[Start of Attachment]
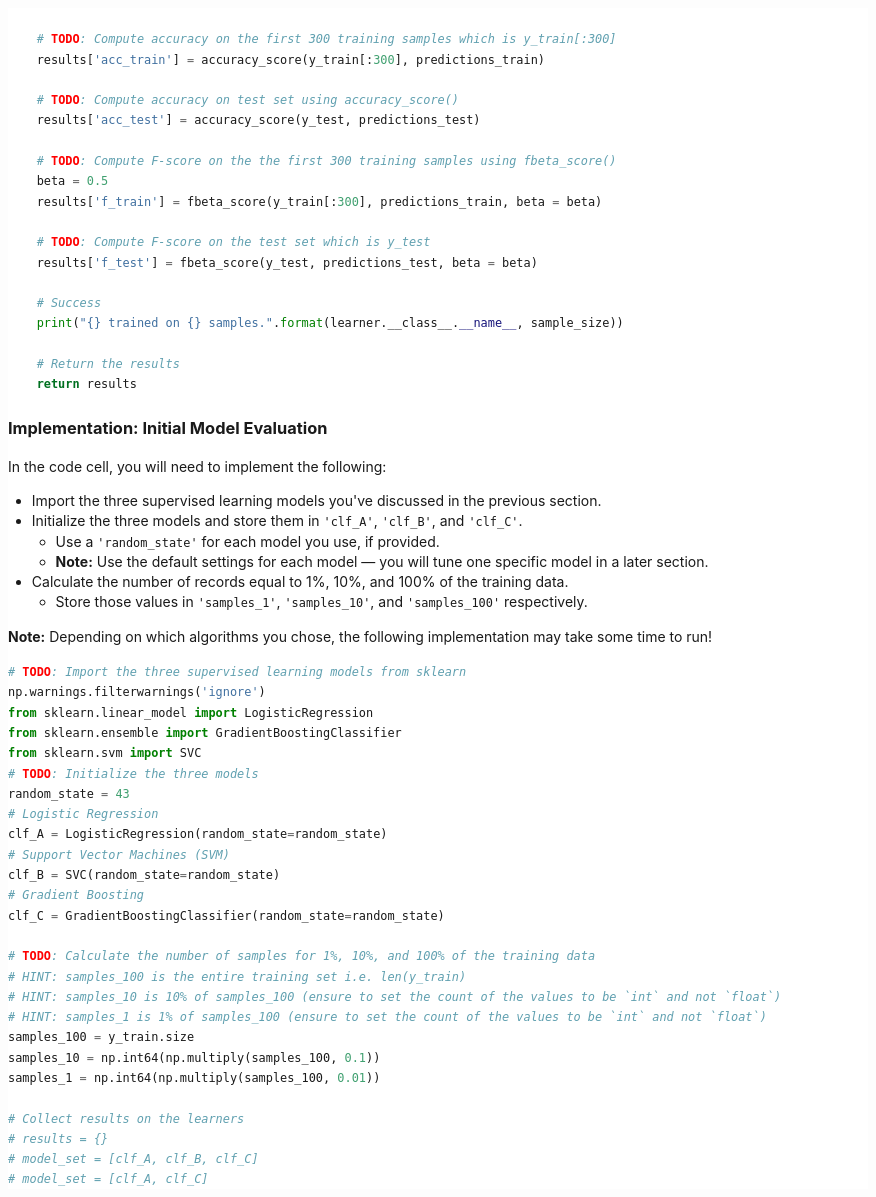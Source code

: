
 ```python

    # TODO: Compute accuracy on the first 300 training samples which is y_train[:300]
    results['acc_train'] = accuracy_score(y_train[:300], predictions_train)

    # TODO: Compute accuracy on test set using accuracy_score()
    results['acc_test'] = accuracy_score(y_test, predictions_test)

    # TODO: Compute F-score on the the first 300 training samples using fbeta_score()
    beta = 0.5
    results['f_train'] = fbeta_score(y_train[:300], predictions_train, beta = beta)

    # TODO: Compute F-score on the test set which is y_test
    results['f_test'] = fbeta_score(y_test, predictions_test, beta = beta)

    # Success
    print("{} trained on {} samples.".format(learner.__class__.__name__, sample_size))

    # Return the results
    return results
```

### Implementation: Initial Model Evaluation

In the code cell, you will need to implement the following:

- Import the three supervised learning models you've discussed in the previous section.
- Initialize the three models and store them in `'clf_A'`, `'clf_B'`, and `'clf_C'`.
  - Use a `'random_state'` for each model you use, if provided.
  - **Note:** Use the default settings for each model — you will tune one specific model in a later section.
- Calculate the number of records equal to 1%, 10%, and 100% of the training data.
  - Store those values in `'samples_1'`, `'samples_10'`, and `'samples_100'` respectively.

**Note:** Depending on which algorithms you chose, the following implementation may take some time to run!

```python
# TODO: Import the three supervised learning models from sklearn
np.warnings.filterwarnings('ignore')
from sklearn.linear_model import LogisticRegression
from sklearn.ensemble import GradientBoostingClassifier
from sklearn.svm import SVC
# TODO: Initialize the three models
random_state = 43
# Logistic Regression
clf_A = LogisticRegression(random_state=random_state)
# Support Vector Machines (SVM)
clf_B = SVC(random_state=random_state)
# Gradient Boosting
clf_C = GradientBoostingClassifier(random_state=random_state)

# TODO: Calculate the number of samples for 1%, 10%, and 100% of the training data
# HINT: samples_100 is the entire training set i.e. len(y_train)
# HINT: samples_10 is 10% of samples_100 (ensure to set the count of the values to be `int` and not `float`)
# HINT: samples_1 is 1% of samples_100 (ensure to set the count of the values to be `int` and not `float`)
samples_100 = y_train.size
samples_10 = np.int64(np.multiply(samples_100, 0.1))
samples_1 = np.int64(np.multiply(samples_100, 0.01))

# Collect results on the learners
# results = {}
# model_set = [clf_A, clf_B, clf_C]
# model_set = [clf_A, clf_C]
```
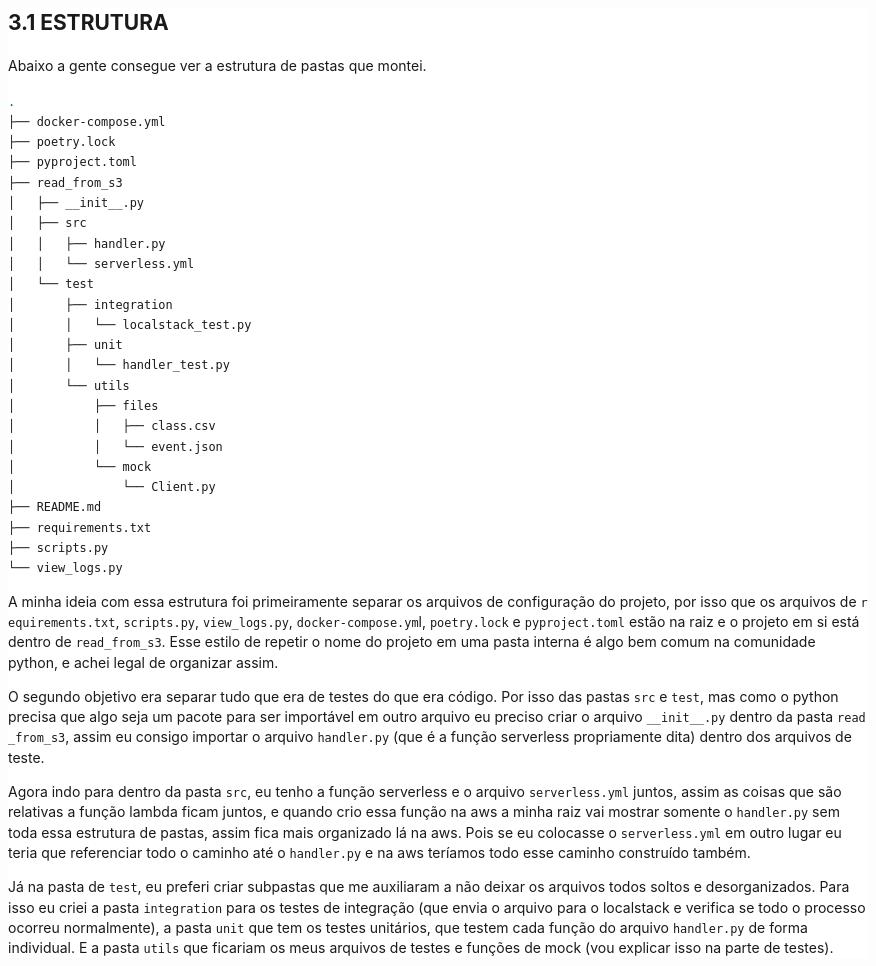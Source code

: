 ## 3.1 ESTRUTURA
Abaixo a gente consegue ver a estrutura de pastas que montei.

```sh
.
├── docker-compose.yml
├── poetry.lock
├── pyproject.toml
├── read_from_s3
│   ├── __init__.py
│   ├── src
│   │   ├── handler.py
│   │   └── serverless.yml
│   └── test
│       ├── integration
│       │   └── localstack_test.py
│       ├── unit
│       │   └── handler_test.py
│       └── utils
│           ├── files
│           │   ├── class.csv
│           │   └── event.json
│           └── mock
│               └── Client.py
├── README.md
├── requirements.txt
├── scripts.py
└── view_logs.py
```

A minha ideia com essa estrutura foi primeiramente separar os arquivos de configuração do projeto, por isso que os arquivos de `requirements.txt`, `scripts.py`, `view_logs.py`, `docker-compose.ym`l, `poetry.lock` e `pyproject.toml` estão na raiz e o projeto em si está dentro de `read_from_s3`. Esse estilo de repetir o nome do projeto em uma pasta interna é algo bem comum na comunidade python, e achei legal de organizar assim. 


O segundo objetivo era separar tudo que era de testes do que era código. Por isso das pastas `src` e `test`, mas como o python precisa que algo seja um pacote para ser importável em outro arquivo eu preciso criar o arquivo `__init__.py` dentro da pasta `read_from_s3`, assim eu consigo importar o arquivo `handler.py` (que é a função serverless propriamente dita) dentro dos arquivos de teste.


Agora indo para dentro da pasta `src`, eu tenho a função serverless e o arquivo `serverless.yml` juntos, assim as coisas que são relativas a função lambda ficam juntos, e quando crio essa função na aws a minha raiz vai mostrar somente o `handler.py` sem toda essa estrutura de pastas, assim fica mais organizado lá na aws. Pois se eu colocasse o `serverless.yml` em outro lugar eu teria que referenciar todo o caminho até o `handler.py` e na aws teríamos todo esse caminho construído também.


Já na pasta de `test`, eu preferi criar subpastas que me auxiliaram a não deixar os arquivos todos soltos e desorganizados. Para isso eu criei a pasta `integration` para os testes de integração (que envia o arquivo para o localstack e verifica se todo o processo ocorreu normalmente), a pasta `unit` que tem os testes unitários, que testem cada função do arquivo `handler.py` de forma individual. E a pasta `utils` que ficariam os meus arquivos de testes e funções de mock (vou explicar isso na parte de testes).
[End of Attachment]
§ WHAT THE TASK REQUIRES: Review the entries above and return every line where "Initialize" appears.

§ TASK RESULT:
- Initialize the three models and store them in `'clf_A'`, `'clf_B'`, and `'clf_C'`.
# TODO: Initialize the three models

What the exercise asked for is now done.